● Your task: Report the number of lines in the data where the word "start" appears, and add no other text.

(Stored data)
▬▬▬▬▬▬▬▬▬▬

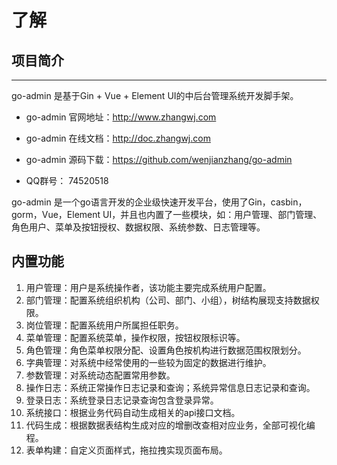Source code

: # 了解

## 项目简介
------
go-admin 是基于Gin + Vue + Element UI的中后台管理系统开发脚手架。

* go-admin 官网地址：http://www.zhangwj.com

* go-admin 在线文档：http://doc.zhangwj.com

* go-admin 源码下载：https://github.com/wenjianzhang/go-admin

* QQ群号： 74520518


go-admin 是一个go语言开发的企业级快速开发平台，使用了Gin，casbin，gorm，Vue，Element UI，并且也内置了一些模块，如：用户管理、部门管理、角色用户、菜单及按钮授权、数据权限、系统参数、日志管理等。


## 内置功能

1.  用户管理：用户是系统操作者，该功能主要完成系统用户配置。
2.  部门管理：配置系统组织机构（公司、部门、小组），树结构展现支持数据权限。
3.  岗位管理：配置系统用户所属担任职务。
4.  菜单管理：配置系统菜单，操作权限，按钮权限标识等。
5.  角色管理：角色菜单权限分配、设置角色按机构进行数据范围权限划分。
6.  字典管理：对系统中经常使用的一些较为固定的数据进行维护。
7.  参数管理：对系统动态配置常用参数。
8.  操作日志：系统正常操作日志记录和查询；系统异常信息日志记录和查询。
9.  登录日志：系统登录日志记录查询包含登录异常。
10. 系统接口：根据业务代码自动生成相关的api接口文档。
11. 代码生成：根据数据表结构生成对应的增删改查相对应业务，全部可视化编程。
12. 表单构建：自定义页面样式，拖拉拽实现页面布局。
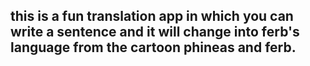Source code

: ## this is a fun translation app in which you can write a sentence and it will change into ferb's language from the cartoon phineas and ferb.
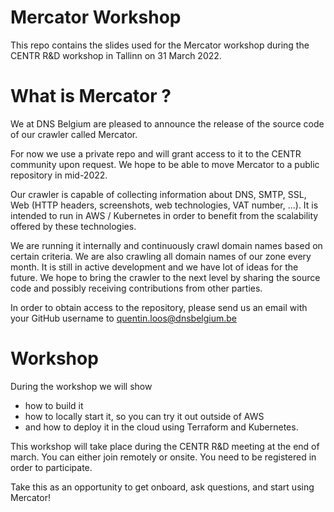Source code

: # Mercator Workshop

This repo contains the slides used for the Mercator workshop during the CENTR R&D workshop in Tallinn on 31 March 2022.

# What is Mercator ?

We at DNS Belgium are pleased to announce the release of the source code of our crawler called Mercator.

For now we use a private repo and will grant access to it to the CENTR community upon request.
We hope to be able to move Mercator to a public repository in mid-2022.
 
Our crawler is capable of collecting information about DNS, SMTP, SSL, Web (HTTP headers, screenshots, web technologies, VAT number, ...). It is intended to run in AWS / Kubernetes in order to benefit from the scalability offered by these technologies.

We are running it internally and continuously crawl domain names based on certain criteria. We are also crawling all domain names of our zone every month. It is still in active development and we have lot of ideas for the future. We hope to bring the crawler to the next level by sharing the source code and possibly receiving contributions from other parties.

In order to obtain access to the repository, please send us an email with your GitHub username to quentin.loos@dnsbelgium.be

# Workshop

During the workshop we will show 
* how to build it
* how to locally start it, so you can try it out outside of AWS
* and how to deploy it in the cloud using Terraform and Kubernetes. 

This workshop will take place during the CENTR R&D meeting at the end of march. 
You can either join remotely or onsite. You need to be registered in order to participate.
 
Take this as an opportunity to get onboard, ask questions, and start using Mercator!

▬▬▬▬▬▬▬▬▬▬

● Expected answer: 2